Ebbene, la Corte ha ravvisato nel c.d. “clan Fasciani” gli indici descritti, precisando che il sodalizio che originariamente appariva come una associazione a delinquere "semplice" di cui all’art. 416 c.p. ha, invece, raggiunto «quel quid pluris che ne ha permesso l’inquadramento in quella di tipo mafioso»[35], soprattutto poiché il sodalizio non era più percepito come «Carmine Fasciani più soci», ma come «clan Fasciani»: «la caratura criminale del capo ha strutturato intrinsecamente quella del gruppo criminale e con essa ha finito per confondersi»[36].
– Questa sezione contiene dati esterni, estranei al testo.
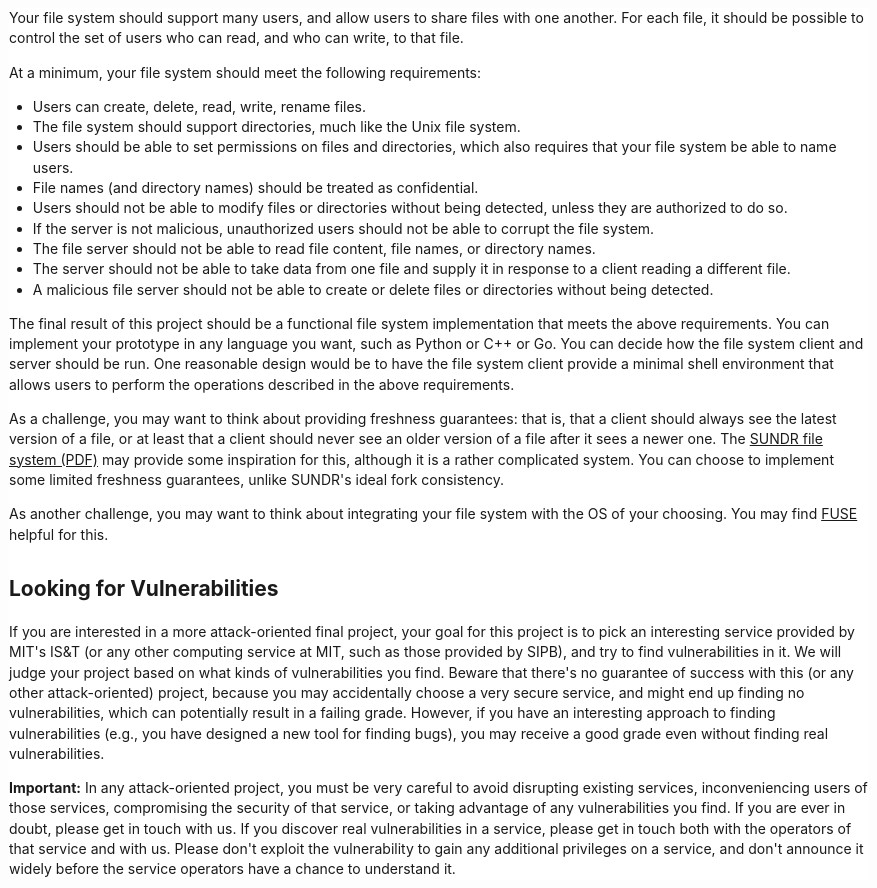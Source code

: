 Your file system should support many users, and allow users to share files with one another. For each file, it should be possible to control the set of users who can read, and who can write, to that file.

At a minimum, your file system should meet the following requirements:

*   Users can create, delete, read, write, rename files.
*   The file system should support directories, much like the Unix file system.
*   Users should be able to set permissions on files and directories, which also requires that your file system be able to name users.
*   File names (and directory names) should be treated as confidential.
*   Users should not be able to modify files or directories without being detected, unless they are authorized to do so.
*   If the server is not malicious, unauthorized users should not be able to corrupt the file system.
*   The file server should not be able to read file content, file names, or directory names.
*   The server should not be able to take data from one file and supply it in response to a client reading a different file.
*   A malicious file server should not be able to create or delete files or directories without being detected.

The final result of this project should be a functional file system implementation that meets the above requirements. You can implement your prototype in any language you want, such as Python or C++ or Go. You can decide how the file system client and server should be run. One reasonable design would be to have the file system client provide a minimal shell environment that allows users to perform the operations described in the above requirements.

As a challenge, you may want to think about providing freshness guarantees: that is, that a client should always see the latest version of a file, or at least that a client should never see an older version of a file after it sees a newer one. The [SUNDR file system (PDF)](https://www.usenix.org/legacy/events/osdi04/tech/full_papers/li_j/li_j.pdf) may provide some inspiration for this, although it is a rather complicated system. You can choose to implement some limited freshness guarantees, unlike SUNDR's ideal fork consistency.

As another challenge, you may want to think about integrating your file system with the OS of your choosing. You may find [FUSE](http://fuse.sourceforge.net/) helpful for this.

Looking for Vulnerabilities
---------------------------

If you are interested in a more attack-oriented final project, your goal for this project is to pick an interesting service provided by MIT's IS&T (or any other computing service at MIT, such as those provided by SIPB), and try to find vulnerabilities in it. We will judge your project based on what kinds of vulnerabilities you find. Beware that there's no guarantee of success with this (or any other attack-oriented) project, because you may accidentally choose a very secure service, and might end up finding no vulnerabilities, which can potentially result in a failing grade. However, if you have an interesting approach to finding vulnerabilities (e.g., you have designed a new tool for finding bugs), you may receive a good grade even without finding real vulnerabilities.

**Important:** In any attack-oriented project, you must be very careful to avoid disrupting existing services, inconveniencing users of those services, compromising the security of that service, or taking advantage of any vulnerabilities you find. If you are ever in doubt, please get in touch with us. If you discover real vulnerabilities in a service, please get in touch both with the operators of that service and with us. Please don't exploit the vulnerability to gain any additional privileges on a service, and don't announce it widely before the service operators have a chance to understand it.
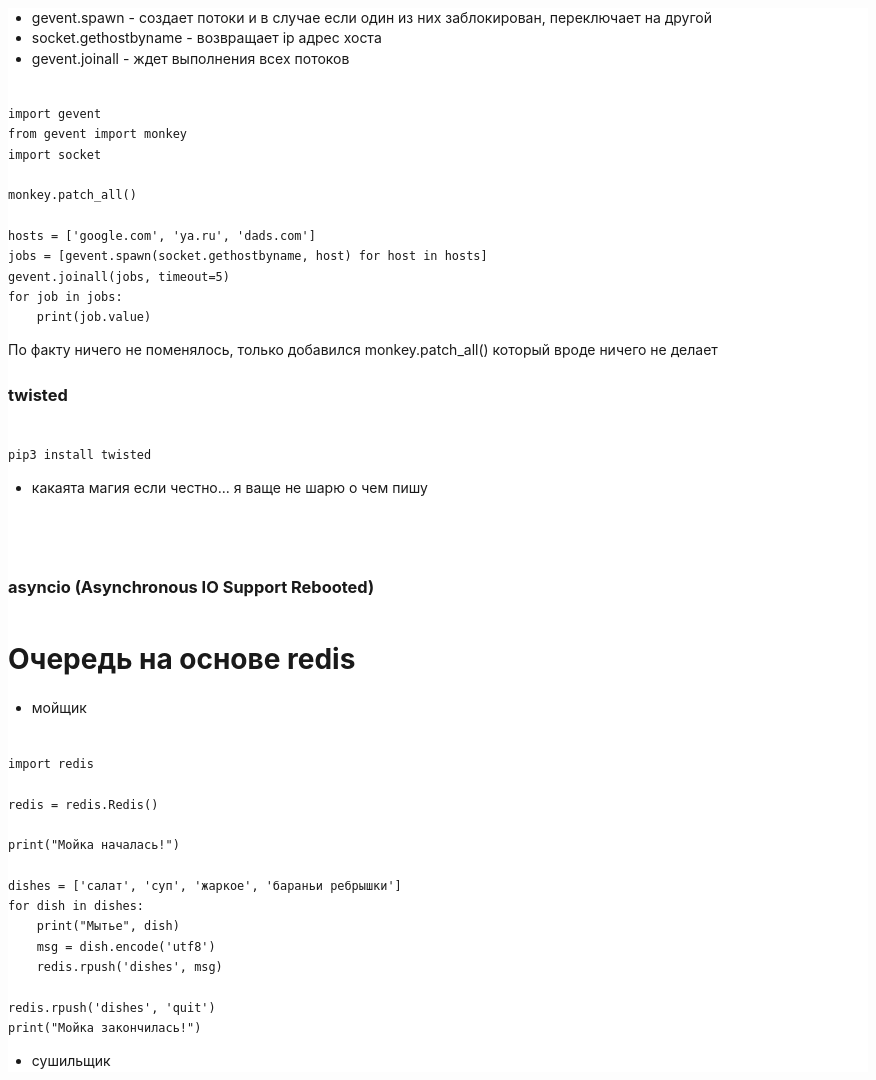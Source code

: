 - gevent.spawn - создает потоки и в случае если один из них заблокирован, переключает на другой
- socket.gethostbyname - возвращает ip адрес хоста
- gevent.joinall - ждет выполнения всех потоков

<pre><code class="python">
import gevent
from gevent import monkey
import socket

monkey.patch_all()

hosts = ['google.com', 'ya.ru', 'dads.com']
jobs = [gevent.spawn(socket.gethostbyname, host) for host in hosts]
gevent.joinall(jobs, timeout=5)
for job in jobs:
    print(job.value)
</code></pre>

По факту ничего не поменялось, только добавился monkey.patch_all() который вроде ничего не делает

### twisted

<pre><code class="python">
pip3 install twisted
</code></pre>

- какаята магия если честно... я ваще не шарю о чем пишу

<pre><code class="python">

</code></pre>

### asyncio (Asynchronous IO Support Rebooted)

# Очередь на основе redis

- мойщик

<pre><code class="python">
import redis

redis = redis.Redis()

print("Мойка началась!")

dishes = ['салат', 'суп', 'жаркое', 'бараньи ребрышки']
for dish in dishes:
    print("Мытье", dish)
    msg = dish.encode('utf8')
    redis.rpush('dishes', msg)

redis.rpush('dishes', 'quit')
print("Мойка закончилась!")
</code></pre>

- сушильщик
La sentenza costituisce dunque un’efficace “linea guida”[37] per un’interpretazione costituzionalmente orientata e una ragionevole applicazione della norma incriminatrice. Infatti, nel solco del filone giurisprudenziale maggiormente garantista[38], la Corte ribadisce che sebbene l’avvalimento del metodo mafioso possa manifestarsi in vario modo[39], dovrà comunque essere concretamente accertato ai fini dell’integrazione del delitto di cui all’art. 416-bis c.p.. Tuttavia, alla luce delle interpretazioni oscillanti sopra descritte appare più che mai necessario un intervento delle Sezioni Unite al fine di risolvere ogni dubbio.